Figure 6 shows the results of the grasping detection of single objects. It contains test data from Cornell dataset and household objects that have never been seen before. The model can perform accurate grasping detection for the data in the Cornell dataset, and can also show good performance for grasping detection of novel household objects.

Figure 7 shows the grasping detection in a cluttered environment with multiple objects. The model can accurately detect the grasping detection position of single objects among multiple objects in clutter, which is suitable for successive grasps in the industrial field. Moreover, despite being trained only for a single object, the model can be used to detect multiple grasps for multiple objects in a cluttered environment. This proves that the network has good robustness and can be applied to object grasping detection in various environments.

Like the previous work[2-3,10,18], the experimental results adopt cross-validation and divide the data into image-wise (IW) splitting and object-wise (OW) splitting. The IW splitting tests the ability of the model to generate grasping detection for objects that have been seen before. OW splitting tests the performance of the network on unknown objects. In experiments, since different objects in the data set exhibit similar characteristics, these two techniques can generate comparative results (for example, different glasses have different sizes and materials, but have similarities).

Table 1 shows the comparison of the grasping accuracy and speed between Res-CNN model and other grasping detection technologies. The results of model in IW splitting detection and OW splitting detection accuracy rates have reached 95.5% and 93.6%, and the detection speed for each image is 109 ms, which is better than other grasping detection techniques. In addition, the results of grasping objects that have not been learned before show that the Res-CNN model can grasp various types of objects robustly. According to the above comparison, the Res-CNN model has better performance.
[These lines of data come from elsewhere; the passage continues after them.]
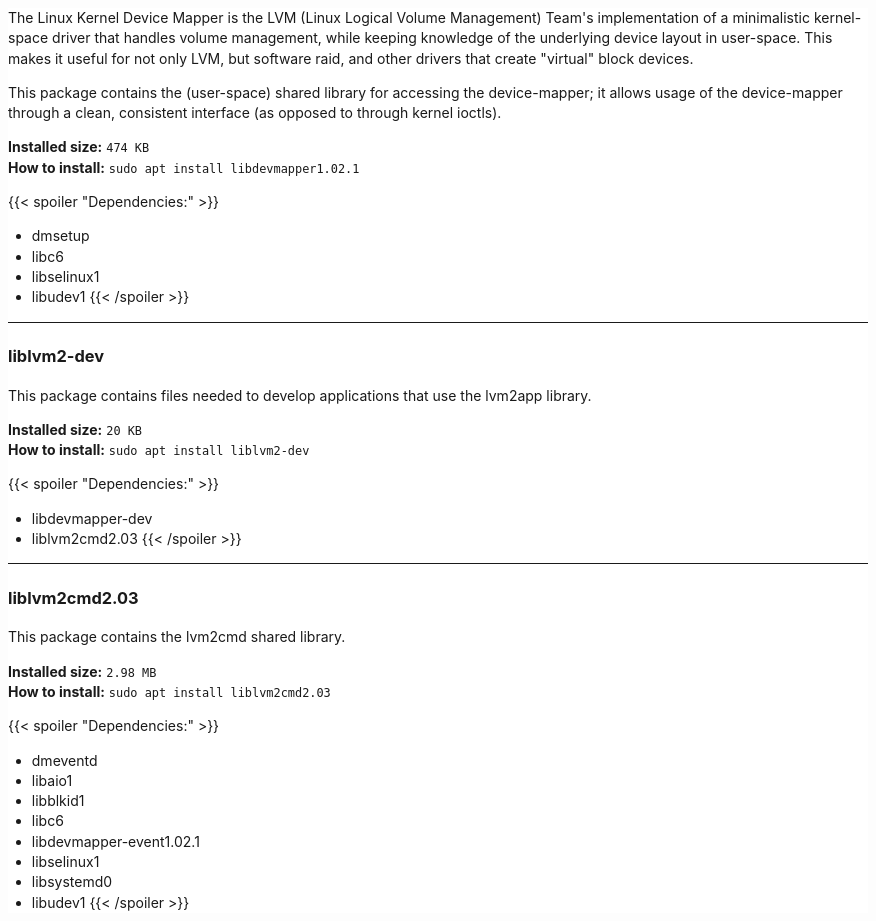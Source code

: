   The Linux Kernel Device Mapper is the LVM (Linux Logical Volume Management)
  Team's implementation of a minimalistic kernel-space driver that handles
  volume management, while keeping knowledge of the underlying device layout
  in user-space.  This makes it useful for not only LVM, but software raid,
  and other drivers that create "virtual" block devices.
   
  This package contains the (user-space) shared library for accessing the
  device-mapper; it allows usage of the device-mapper through a clean,
  consistent interface (as opposed to through kernel ioctls).
 
 **Installed size:** `474 KB`  
 **How to install:** `sudo apt install libdevmapper1.02.1`  
 
 {{< spoiler "Dependencies:" >}}
 * dmsetup 
 * libc6 
 * libselinux1 
 * libudev1 
 {{< /spoiler >}}
 
 
 - - -
 
 ### liblvm2-dev
 
  This package contains files needed to develop applications that use the
  lvm2app library.
 
 **Installed size:** `20 KB`  
 **How to install:** `sudo apt install liblvm2-dev`  
 
 {{< spoiler "Dependencies:" >}}
 * libdevmapper-dev
 * liblvm2cmd2.03 
 {{< /spoiler >}}
 
 
 - - -
 
 ### liblvm2cmd2.03
 
  This package contains the lvm2cmd shared library.
 
 **Installed size:** `2.98 MB`  
 **How to install:** `sudo apt install liblvm2cmd2.03`  
 
 {{< spoiler "Dependencies:" >}}
 * dmeventd
 * libaio1 
 * libblkid1 
 * libc6 
 * libdevmapper-event1.02.1 
 * libselinux1 
 * libsystemd0 
 * libudev1 
 {{< /spoiler >}}
 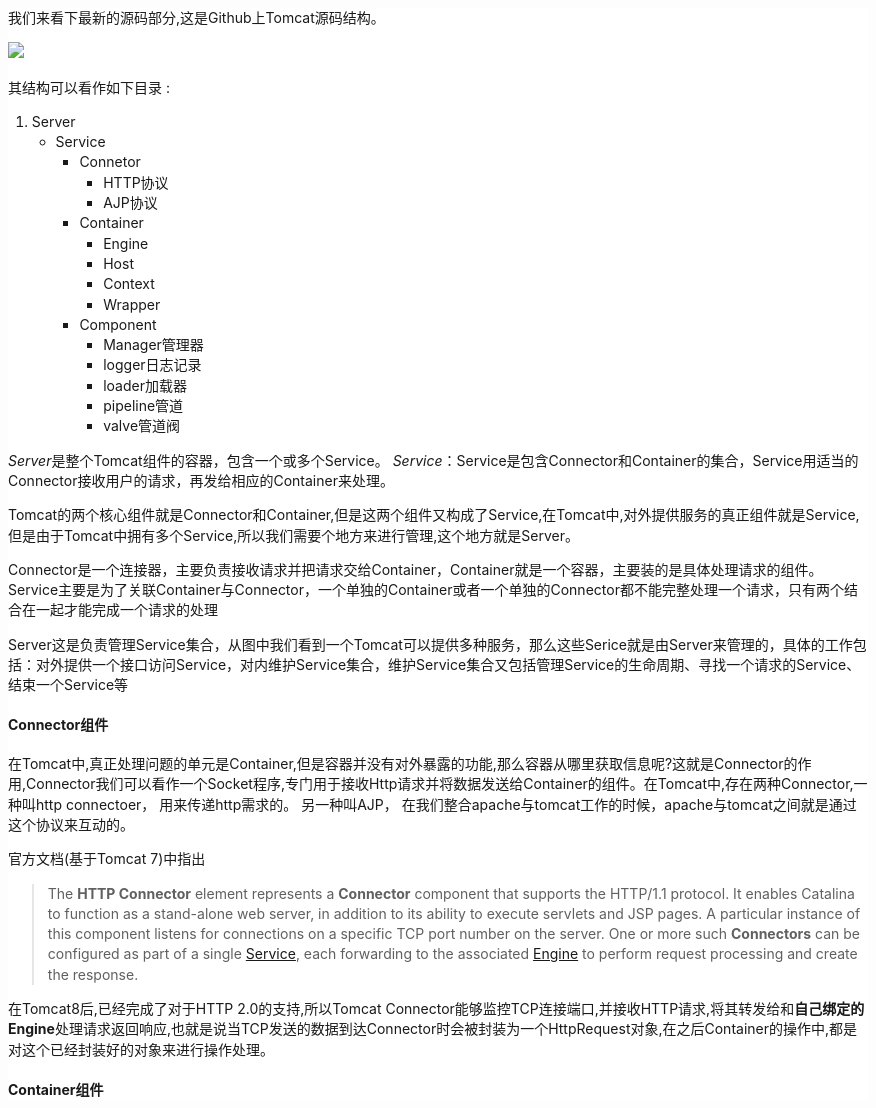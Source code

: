 我们来看下最新的源码部分,这是Github上Tomcat源码结构。

![](https://s1.ax1x.com/2020/05/13/YdPqHA.png)

其结构可以看作如下目录 : 

1. Server
   - Service
     - Connetor 
       - HTTP协议
       - AJP协议
     - Container
       - Engine
       - Host
       - Context
       - Wrapper
     - Component
       - Manager管理器
       - logger日志记录
       - loader加载器
       - pipeline管道
       - valve管道阀

*Server*是整个Tomcat组件的容器，包含一个或多个Service。 *Service*：Service是包含Connector和Container的集合，Service用适当的Connector接收用户的请求，再发给相应的Container来处理。

Tomcat的两个核心组件就是Connector和Container,但是这两个组件又构成了Service,在Tomcat中,对外提供服务的真正组件就是Service,但是由于Tomcat中拥有多个Service,所以我们需要个地方来进行管理,这个地方就是Server。

Connector是一个连接器，主要负责接收请求并把请求交给Container，Container就是一个容器，主要装的是具体处理请求的组件。Service主要是为了关联Container与Connector，一个单独的Container或者一个单独的Connector都不能完整处理一个请求，只有两个结合在一起才能完成一个请求的处理

Server这是负责管理Service集合，从图中我们看到一个Tomcat可以提供多种服务，那么这些Serice就是由Server来管理的，具体的工作包括：对外提供一个接口访问Service，对内维护Service集合，维护Service集合又包括管理Service的生命周期、寻找一个请求的Service、结束一个Service等

#### Connector组件

在Tomcat中,真正处理问题的单元是Container,但是容器并没有对外暴露的功能,那么容器从哪里获取信息呢?这就是Connector的作用,Connector我们可以看作一个Socket程序,专门用于接收Http请求并将数据发送给Container的组件。在Tomcat中,存在两种Connector,一种叫http connectoer， 用来传递http需求的。 另一种叫AJP， 在我们整合apache与tomcat工作的时候，apache与tomcat之间就是通过这个协议来互动的。 

官方文档(基于Tomcat 7)中指出

> The **HTTP Connector** element represents a **Connector** component that supports the HTTP/1.1 protocol. It enables Catalina to function as a stand-alone web server, in addition to its ability to execute servlets and JSP pages. A particular instance of this component listens for connections on a specific TCP port number on the server. One or more such **Connectors** can be configured as part of a single [Service](https://tomcat.apache.org/tomcat-7.0-doc/config/service.html), each forwarding to the associated [Engine](https://tomcat.apache.org/tomcat-7.0-doc/config/engine.html) to perform request processing and create the response.

在Tomcat8后,已经完成了对于HTTP 2.0的支持,所以Tomcat Connector能够监控TCP连接端口,并接收HTTP请求,将其转发给和**自己绑定的Engine**处理请求返回响应,也就是说当TCP发送的数据到达Connector时会被封装为一个HttpRequest对象,在之后Container的操作中,都是对这个已经封装好的对象来进行操作处理。

#### Container组件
Table 1 Comparison of experimental results of grasping detection

5 Conclusions

This paper proposes a Res-CNN model to solve the problem of grasping novel objects. The input RGB-D images in the scene are used to predict grasping positions for each pixel in an image through the network. It is trained and evaluated on the standard Cornell grasp dataset. Compared with other grasp detection algorithms, the Res-CNN model can ensure a higher accuracy rate while achieving a faster detection speed. The model not only validated single grasps of novel household objects, but also validated a single-sequential grasp and multiple grasps of multiple objects in a cluttered environment. The result demonstrates that the model can predict grasps accurately for previously unknown objects. At the same time, the faster prediction speed makes the model suitable for grasping detection in real time. In future research work, we will further improve the network model’s grasping detection accuracy and the image detection speed, and extend the model for more complex types of objects(for example, the launch and the recovery of a kind of underwater vehicle).